Fixing a Broken etcd Cluster Member

Sometimes etcd nodes can fail and show scary errors. For example:

the member has been permanently removed from the cluster
data-dir used by this member must be removed
failed to create snapshot directory: permission denied
discovery failed: member has already been bootstrapped

These errors usually mean that the node is broken and cannot join the cluster anymore. In my case, it was a corrupted data disk drive caused the node to fail.
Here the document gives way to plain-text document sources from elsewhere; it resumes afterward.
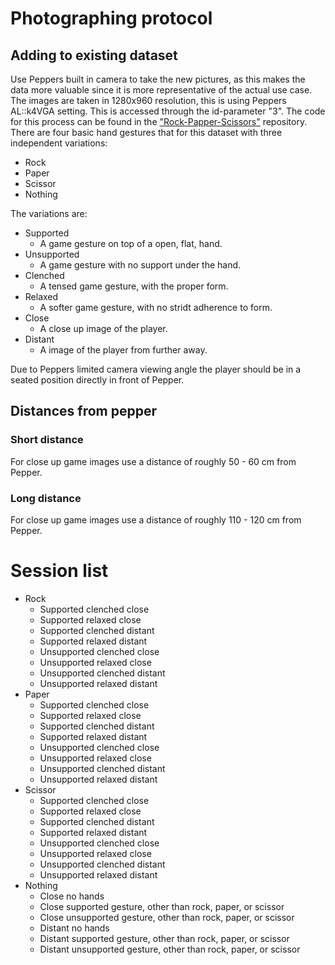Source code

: # Photographing protocol
## Adding to existing dataset
Use Peppers built in camera to take the new pictures, as this makes the data more valuable since it is more representative of the actual use case. The images are taken in 1280x960 resolution, this is using Peppers AL::k4VGA setting. This is accessed through the id-parameter "3". The code for this process can be found in the ["Rock-Papper-Scissors"](https://github.com/D7017E/Rock-Paper-Scissors.git) repository. There are four basic hand gestures that for this dataset with three independent variations:
- Rock
- Paper
- Scissor
- Nothing

The variations are:
- Supported
  - A game gesture on top of a open, flat, hand.
- Unsupported
  - A game gesture with no support under the hand.
- Clenched
  - A tensed game gesture, with the proper form.
- Relaxed
  - A softer game gesture, with no stridt adherence to form.
- Close
  - A close up image of the player.
- Distant
  - A image of the player from further away.

Due to Peppers limited camera viewing angle the player should be in a seated position directly in front of Pepper.
## Distances from pepper
### Short distance
For close up game images use a distance of roughly 50 - 60 cm from Pepper.

### Long distance
For close up game images use a distance of roughly 110 - 120 cm from Pepper.

# Session list
- Rock
  - Supported clenched close
  - Supported relaxed close
  - Supported clenched distant
  - Supported relaxed distant
  - Unsupported clenched close
  - Unsupported relaxed close
  - Unsupported clenched distant
  - Unsupported relaxed distant
- Paper
  - Supported clenched close
  - Supported relaxed close
  - Supported clenched distant
  - Supported relaxed distant
  - Unsupported clenched close
  - Unsupported relaxed close
  - Unsupported clenched distant
  - Unsupported relaxed distant
- Scissor
  - Supported clenched close
  - Supported relaxed close
  - Supported clenched distant
  - Supported relaxed distant
  - Unsupported clenched close
  - Unsupported relaxed close
  - Unsupported clenched distant
  - Unsupported relaxed distant
- Nothing
  - Close no hands
  - Close supported gesture, other than rock, paper, or scissor
  - Close unsupported gesture, other than rock, paper, or scissor
  - Distant no hands
  - Distant supported gesture, other than rock, paper, or scissor
  - Distant unsupported gesture, other than rock, paper, or scissor
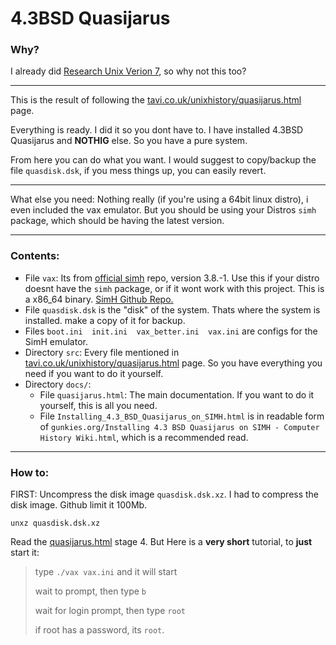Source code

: # 4.3BSD Quasijarus

### Why?

I already did [Research Unix Verion 7](https://github.com/narukeh/research_unix_v7), so why not this too?

----

This is the result of following the [tavi.co.uk/unixhistory/quasijarus.html](https://www.tavi.co.uk/unixhistory/quasijarus.html) page.

Everything is ready. I did it so you dont have to. I have installed 4.3BSD Quasijarus and **NOTHIG** else. So you have a pure system.

From here you can do what you want. I would suggest to copy/backup the file `quasdisk.dsk`, if you mess things up, you can easily revert.

----

What else you need: Nothing really (if you're using a 64bit linux distro), i even included the vax emulator. But you should be using your Distros `simh` package, which should be having the latest version.

----

### Contents:

- File `vax`: Its from [official simh](https://github.com/simh/simh/releases/tag/v3.8-1) repo, version 3.8.-1. Use this if your distro doesnt have the `simh` package, or if it wont work with this project. This is a x86_64 binary. [SimH Github Repo.](https://github.com/simh/simh/)
- File `quasdisk.dsk` is the "disk" of the system. Thats where the system is installed. make a copy of it for backup.
- Files `boot.ini  init.ini  vax_better.ini  vax.ini` are configs for the SimH emulator.
- Directory `src`: Every file mentioned in [tavi.co.uk/unixhistory/quasijarus.html](https://www.tavi.co.uk/unixhistory/quasijarus.html) page. So you have everything you need if you want to do it yourself.
- Directory `docs/`:
	- File `quasijarus.html`: The main documentation. If you want to do it yourself, this is all you need.
	- File `Installing_4.3_BSD_Quasijarus_on_SIMH.html` is in readable form of `gunkies.org/Installing 4.3 BSD Quasijarus on SIMH - Computer History Wiki.html`, which is a recommended read.

----

### How to:

FIRST: Uncompress the disk image `quasdisk.dsk.xz`. I had to compress the disk image. Github limit it 100Mb.

`unxz quasdisk.dsk.xz`

Read the [quasijarus.html](docs/quasijarus.html#stage4) stage 4. But Here is a **very short** tutorial, to **just** start it:

>type `./vax vax.ini` and it will start
>
>wait to prompt, then type `b`
>
>wait for login prompt, then type `root`
>
>if root has a password, its `root`.
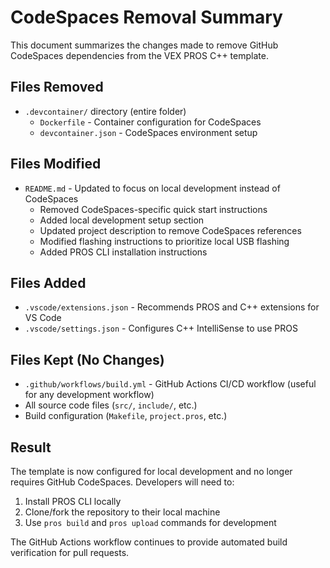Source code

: # CodeSpaces Removal Summary

This document summarizes the changes made to remove GitHub CodeSpaces dependencies from the VEX PROS C++ template.

## Files Removed
- `.devcontainer/` directory (entire folder)
  - `Dockerfile` - Container configuration for CodeSpaces
  - `devcontainer.json` - CodeSpaces environment setup

## Files Modified
- `README.md` - Updated to focus on local development instead of CodeSpaces
  - Removed CodeSpaces-specific quick start instructions
  - Added local development setup section
  - Updated project description to remove CodeSpaces references
  - Modified flashing instructions to prioritize local USB flashing
  - Added PROS CLI installation instructions

## Files Added
- `.vscode/extensions.json` - Recommends PROS and C++ extensions for VS Code
- `.vscode/settings.json` - Configures C++ IntelliSense to use PROS

## Files Kept (No Changes)
- `.github/workflows/build.yml` - GitHub Actions CI/CD workflow (useful for any development workflow)
- All source code files (`src/`, `include/`, etc.)
- Build configuration (`Makefile`, `project.pros`, etc.)

## Result
The template is now configured for local development and no longer requires GitHub CodeSpaces. Developers will need to:

1. Install PROS CLI locally
2. Clone/fork the repository to their local machine
3. Use `pros build` and `pros upload` commands for development

The GitHub Actions workflow continues to provide automated build verification for pull requests.
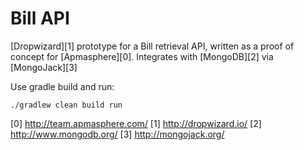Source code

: # Bill API

[Dropwizard][1] prototype for a Bill retrieval API, written as a proof of concept for [Apmasphere][0]. Integrates 
with [MongoDB][2] via [MongoJack][3]

Use gradle build and run:

    ./gradlew clean build run
    
[0] http://team.apmasphere.com/
[1] http://dropwizard.io/
[2] http://www.mongodb.org/
[3] http://mongojack.org/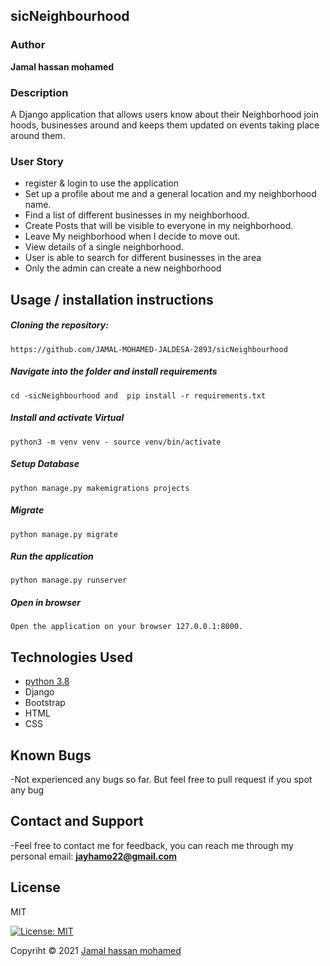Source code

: ## sicNeighbourhood
### Author

**Jamal hassan mohamed**

### Description
A Django application that allows users know about their Neighborhood join hoods, businesses around and keeps them updated on events taking place around them.

### User Story
* register & login to use the application
* Set up a profile about me and a general location and my neighborhood name.
* Find a list of different businesses in my neighborhood.
* Create Posts that will be visible to everyone in my neighborhood.
* Leave My neighborhood when I decide to move out.
* View details of a single neighborhood.
* User is able to search for different businesses in the area
* Only the admin can create a new neighborhood 


## Usage / installation instructions
##### Cloning the repository:
    https://github.com/JAMAL-MOHAMED-JALDESA-2893/sicNeighbourhood

##### Navigate into the folder and install requirements
    cd -sicNeighbourhood and  pip install -r requirements.txt 

##### Install and activate Virtual
    python3 -m venv venv - source venv/bin/activate 
##### Setup Database
    python manage.py makemigrations projects
##### Migrate
    python manage.py migrate 
##### Run the application
    python manage.py runserver 
##### Open in browser
    Open the application on your browser 127.0.0.1:8000.

## Technologies Used

* [python 3.8](https://github.com/topics/python) 
* Django
* Bootstrap
* HTML
* CSS

## Known Bugs

-Not experienced any bugs so far. But feel free to pull request  if you spot any bug


## Contact and Support

-Feel free to contact me for feedback, you can reach me through my personal email:
  **jayhamo22@gmail.com**
 
## License

MIT

[![License: MIT](https://img.shields.io/badge/License-MIT-yellow.svg)](LICENSE)

Copyriht © 2021  [Jamal hassan mohamed](https://github.com/JAMAL-MOHAMED-JALDESA-2893)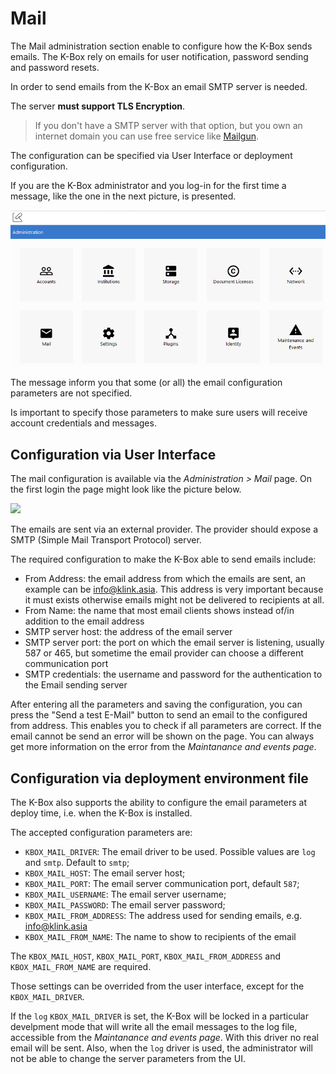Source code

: # Mail

The Mail administration section enable to configure how the K-Box sends emails. The K-Box rely on 
emails for user notification, password sending and password resets.

In order to send emails from the K-Box an email SMTP server is needed. 

The server **must support TLS Encryption**. 

> If you don't have a SMTP server with that option, but you own an internet domain you can use free service like [Mailgun](https://www.mailgun.com/).

The configuration can be specified via User Interface or deployment configuration.

If you are the K-Box administrator and you log-in for the first time a message, like the one in the next picture, is presented.

![](./img/dms-admin-mail-first-login.PNG)

The message inform you that some (or all) the email configuration parameters are not specified.

Is important to specify those parameters to make sure users will receive account credentials and messages.

## Configuration via User Interface

The mail configuration is available via the _Administration > Mail_ page. On the first login the page might look like the picture below.

![](./img/dms-mail-configuration.PNG)

The emails are sent via an external provider. The provider should expose a SMTP (Simple Mail Transport Protocol) server.

The required configuration to make the K-Box able to send emails include:

- From Address: the email address from which the emails are sent, an example can be info@klink.asia. This address is very 
  important because it must exists otherwise emails might not be delivered to recipients at all.
- From Name: the name that most email clients shows instead of/in addition to the email address
- SMTP server host: the address of the email server
- SMTP server port: the port on which the email server is listening, usually 587 or 465, but sometime the email provider can 
  choose a different communication port
- SMTP credentials: the username and password for the authentication to the Email sending server

After entering all the parameters and saving the configuration, you can press the "Send a test E-Mail" button to send an email to the configured from address. 
This enables you to check if all parameters are correct. If the email cannot be send an error will 
be shown on the page. You can always get more information on the error from the _Maintanance and events page_.

## Configuration via deployment environment file

The K-Box also supports the ability to configure the email parameters at deploy time, i.e. when the K-Box is installed.

The accepted configuration parameters are:

- `KBOX_MAIL_DRIVER`: The email driver to be used. Possible values are `log` and `smtp`. Default to `smtp`;
- `KBOX_MAIL_HOST`: The email server host;
- `KBOX_MAIL_PORT`: The email server communication port, default `587`;
- `KBOX_MAIL_USERNAME`: The email server username;
- `KBOX_MAIL_PASSWORD`: The email server password;
- `KBOX_MAIL_FROM_ADDRESS`: The address used for sending emails, e.g. info@klink.asia
- `KBOX_MAIL_FROM_NAME`: The name to show to recipients of the email

The `KBOX_MAIL_HOST`, `KBOX_MAIL_PORT`, `KBOX_MAIL_FROM_ADDRESS` and `KBOX_MAIL_FROM_NAME` are required.

Those settings can be overrided from the user interface, except for the `KBOX_MAIL_DRIVER`.

If the `log` `KBOX_MAIL_DRIVER` is set, the K-Box will be locked in a particular develpment mode that will write all the email messages to the log file, accessible from the _Maintanance and events page_. With this driver no real email will be sent.
Also, when the `log` driver is used, the administrator will not be able to change the server parameters from the UI.
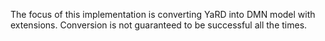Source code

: The focus of this implementation is converting YaRD into DMN model with extensions.
Conversion is not guaranteed to be successful all the times.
This post is based on an etcd cluster with 3 nodes, running on Oracle Linux, with TLS enabled and data stored in /mnt/etcd.
Failed node is 3.etcd.corp.net, healthy nodes are 1 and 2

First, connect to a healthy etcd node and list cluster members:

etcdctl --endpoints=https://1.etcd.corp.net:2379 \
--cacert=/etc/etcd/ssl/ca.crt \
--cert=/etc/etcd/ssl/server.crt \
--key=/etc/etcd/ssl/server.key \
member list

Find the ID of the broken node, and then remove the bad node from the cluster:

etcdctl --endpoints=https://1.etcd.corp.net:2379 \
--cacert=/etc/etcd/ssl/ca.crt \
--cert=/etc/etcd/ssl/server.crt \
--key=/etc/etcd/ssl/server.key \
member remove <id here>

On the broken node, delete old data (re-check a path!):

rm -rf /mnt/etcd/member

From a healthy node, add the member again:

etcdctl --endpoints=https://1.etcd.corp.net:2379 \
--cacert=/etc/etcd/ssl/ca.crt \
--cert=/etc/etcd/ssl/server.crt \
--key=/etc/etcd/ssl/server.key \
member add 3.etcd.corp.net \
--peer-urls="https://3.etcd.corp.net:2380"

A –learner flag can be used as well that adds the node as a learner member, not a full voting member. Then, this node sync data from a leader safely and you can promote it with etcdctl member promote

On the failed node, set these variables:

export ETCD_NAME="3.etcd.corp.net"
export ETCD_INITIAL_CLUSTER="3.etcd.corp.net=https://3.etcd.corp.net:2380,1.etcd.corp.net=https://1.etcd.corp.net:2380,2.etcd.corp.net=https://2.etcd.corp.net:2380"
export ETCD_INITIAL_ADVERTISE_PEER_URLS="https://3.etcd.corp.net:2380"
export ETCD_INITIAL_CLUSTER_STATE="existing"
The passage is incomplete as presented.